NSAID RCT for Prevention of Altitude Sickness

The recruitment status of this study is unknown because the information has not been verified recently.
Verified May 2012 by Naval Health Research Center.
Recruitment status was  Not yet recruiting
Sponsor:
Collaborator:
University of California, San Diego
Information provided by (Responsible Party):
Jeffrey Gertsch MD, Naval Health Research Center
ClinicalTrials.gov Identifier:
NCT01606527
First received: April 13, 2012
Last updated: May 23, 2012
Last verified: May 2012
  Purpose

The proposed study is a prospective, randomized, double-blind, placebo-controlled clinical trial evaluating ibuprofen and placebo for the prevention of neurological forms of altitude illness [including high altitude headache (HAH), acute mountain sickness (AMS), high altitude cerebral edema (HACE), and an emerging concept of High Altitude Anxiety]. The study will take place in the spring and summer of 2012 at the Marine Corps Mountain Warfare Training Center in the Eastern Sierras near Bridgeport, California.

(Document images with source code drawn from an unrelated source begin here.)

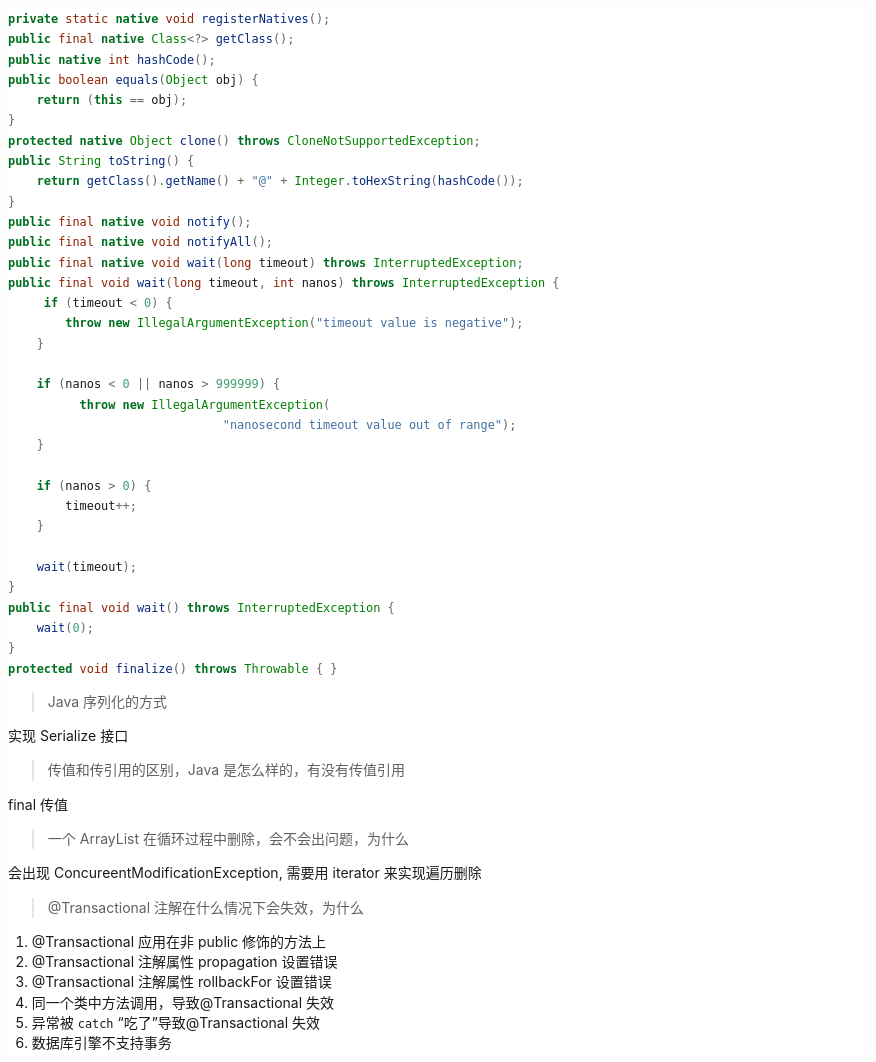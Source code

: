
 ```java
private static native void registerNatives();
public final native Class<?> getClass();
public native int hashCode();
public boolean equals(Object obj) {
    return (this == obj);
}
protected native Object clone() throws CloneNotSupportedException;
public String toString() {
    return getClass().getName() + "@" + Integer.toHexString(hashCode());
}
public final native void notify();
public final native void notifyAll();
public final native void wait(long timeout) throws InterruptedException;
public final void wait(long timeout, int nanos) throws InterruptedException {
     if (timeout < 0) {
        throw new IllegalArgumentException("timeout value is negative");
    }

    if (nanos < 0 || nanos > 999999) {
          throw new IllegalArgumentException(
                              "nanosecond timeout value out of range");
    }

    if (nanos > 0) {
        timeout++;
    }

    wait(timeout);
}
public final void wait() throws InterruptedException {
    wait(0);
}
protected void finalize() throws Throwable { }
```

> Java 序列化的方式

实现 Serialize 接口

> 传值和传引用的区别，Java 是怎么样的，有没有传值引用

final 传值

> 一个 ArrayList 在循环过程中删除，会不会出问题，为什么

会出现 ConcureentModificationException, 需要用 iterator 来实现遍历删除

> @Transactional 注解在什么情况下会失效，为什么

1. @Transactional 应用在非 public 修饰的方法上
2. @Transactional 注解属性 propagation 设置错误
3. @Transactional 注解属性 rollbackFor 设置错误
4. 同一个类中方法调用，导致@Transactional 失效
5. 异常被 `catch` “吃了”导致@Transactional 失效
6. 数据库引擎不支持事务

US Marines from near sea level will participate in battalion-level training exercises at between 8,500-11,500 Feet, where some altitude illness is expected. Concurrent measures used to determine objective markers of altitude illness, such that validated clinical scales, rapid cognitive screening tests, will inform us of symptoms of altitude illness.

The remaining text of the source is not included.